- Opening Delimiter -

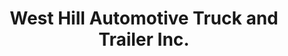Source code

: ---
title: "West Hill Automotive Truck and Trailer Inc."
url: /newington/west-hill-automotive-truck-and-trailer-inc/
shop: Autowerkstatt
---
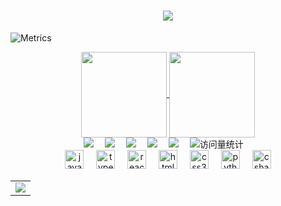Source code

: <h1 align="center"> <a href="https://sunguoqi.com/"> <img src="https://readme-typing-svg.herokuapp.com/?lines=console.log(%22Hello%2C%20World!%22);伊格祝您今天愉快!&center=true&size=27"> </a> </h1>

![Metrics](https://metrics.lecoq.io/lggyx?template=classic&isocalendar=1&base=header%2C%20activity%2C%20community%2C%20repositories%2C%20metadata&base.indepth=false&base.hireable=false&base.skip=false&isocalendar=false&isocalendar.duration=full-year&config.timezone=Asia%2FShanghai)

<div align="center">
  <!-- GitHub 数据统计 -->
<a href="https://github.com/anuraghazra/github-readme-stats">
  <img height=137px align="center" src="https://github-readme-stats.vercel.app/api?username=lggyx" />
</a>
<a href="https://github.com/anuraghazra/convoychat">
  <img height=137px align="center" src="https://github-readme-stats.vercel.app/api/top-langs?username=lggyx&layout=compact&langs_count=8&card_width=320" />
</a>
</div>
  <!-- profile logo 个人资料徽标 -->
  <div align="center">
    <a href="https://x.com/yg1543729599732"><img src="https://img.shields.io/badge/Twitter-推特-blue" /></a>&emsp;
    <a href="https://www.youtube.com/channel/UChoAnrA85EzQOPW70psFJbg"><img src="https://img.shields.io/badge/YouTube-油管-c32136" /></a>&emsp;
    <a href="https://lggyx.github.io"><img src="https://img.shields.io/badge/Website-博客-8c36db" /></a>&emsp;
    <a href="https://github.com/lggyx/lggyx/blob/main/wechat.png"><img src="https://img.shields.io/badge/WeChat-微信-07c160" /></a>&emsp;
    <a href="https://space.bilibili.com/353147531/"><img src="https://img.shields.io/badge/Bilibili-B站-ff69b4" /></a>&emsp;
    <!-- visitor -->
    <img src="https://komarev.com/ghpvc/?username=lggyx&label=Views&color=orange&style=flat" alt="访问量统计" />&emsp;
  </div>
  <div align="center">
  <img src="https://cdn.jsdelivr.net/gh/devicons/devicon/icons/javascript/javascript-original.svg" height="30" alt="javascript logo"  />
  <img width="12" />
  <img src="https://cdn.jsdelivr.net/gh/devicons/devicon/icons/typescript/typescript-original.svg" height="30" alt="typescript logo"  />
  <img width="12" />
  <img src="https://cdn.jsdelivr.net/gh/devicons/devicon/icons/react/react-original.svg" height="30" alt="react logo"  />
  <img width="12" />
  <img src="https://cdn.jsdelivr.net/gh/devicons/devicon/icons/html5/html5-original.svg" height="30" alt="html5 logo"  />
  <img width="12" />
  <img src="https://cdn.jsdelivr.net/gh/devicons/devicon/icons/css3/css3-original.svg" height="30" alt="css3 logo"  />
  <img width="12" />
  <img src="https://cdn.jsdelivr.net/gh/devicons/devicon/icons/python/python-original.svg" height="30" alt="python logo"  />
  <img width="12" />
  <img src="https://cdn.jsdelivr.net/gh/devicons/devicon/icons/csharp/csharp-original.svg" height="30" alt="csharp logo"  />
</div>
<!-- GitHub Activity Graph GitHub 活动图 -->
<table>
  <tr>
    <td>
      <picture>
        <source media="(prefers-color-scheme: dark)" srcset="https://github-readme-activity-graph.vercel.app/graph?username=lggyx&theme=xcode&bg_color=FF000000&hide_border=true" />
        <source media="(prefers-color-scheme: light)" srcset="https://github-readme-activity-graph.vercel.app/graph?username=lggyx&theme=xcode&bg_color=FF000000&color=000000&hide_border=true" />
        <img src="https://github-readme-activity-graph.vercel.app/graph?username=lggyx&theme=xcode&bg_color=FF000000&hide_border=true" />
      </picture>
  </tr>
</table>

- Closing Delimiter -

_Task instructions_
Which lines in the data above hold the string "href"? Show each one.

_Expected output_
: <h1 align="center"> <a href="https://sunguoqi.com/"> <img src="https://readme-typing-svg.herokuapp.com/?lines=console.log(%22Hello%2C%20World!%22);伊格祝您今天愉快!&center=true&size=27"> </a> </h1>
<a href="https://github.com/anuraghazra/github-readme-stats">
<a href="https://github.com/anuraghazra/convoychat">
    <a href="https://x.com/yg1543729599732"><img src="https://img.shields.io/badge/Twitter-推特-blue" /></a>&emsp;
    <a href="https://www.youtube.com/channel/UChoAnrA85EzQOPW70psFJbg"><img src="https://img.shields.io/badge/YouTube-油管-c32136" /></a>&emsp;
    <a href="https://lggyx.github.io"><img src="https://img.shields.io/badge/Website-博客-8c36db" /></a>&emsp;
    <a href="https://github.com/lggyx/lggyx/blob/main/wechat.png"><img src="https://img.shields.io/badge/WeChat-微信-07c160" /></a>&emsp;
    <a href="https://space.bilibili.com/353147531/"><img src="https://img.shields.io/badge/Bilibili-B站-ff69b4" /></a>&emsp;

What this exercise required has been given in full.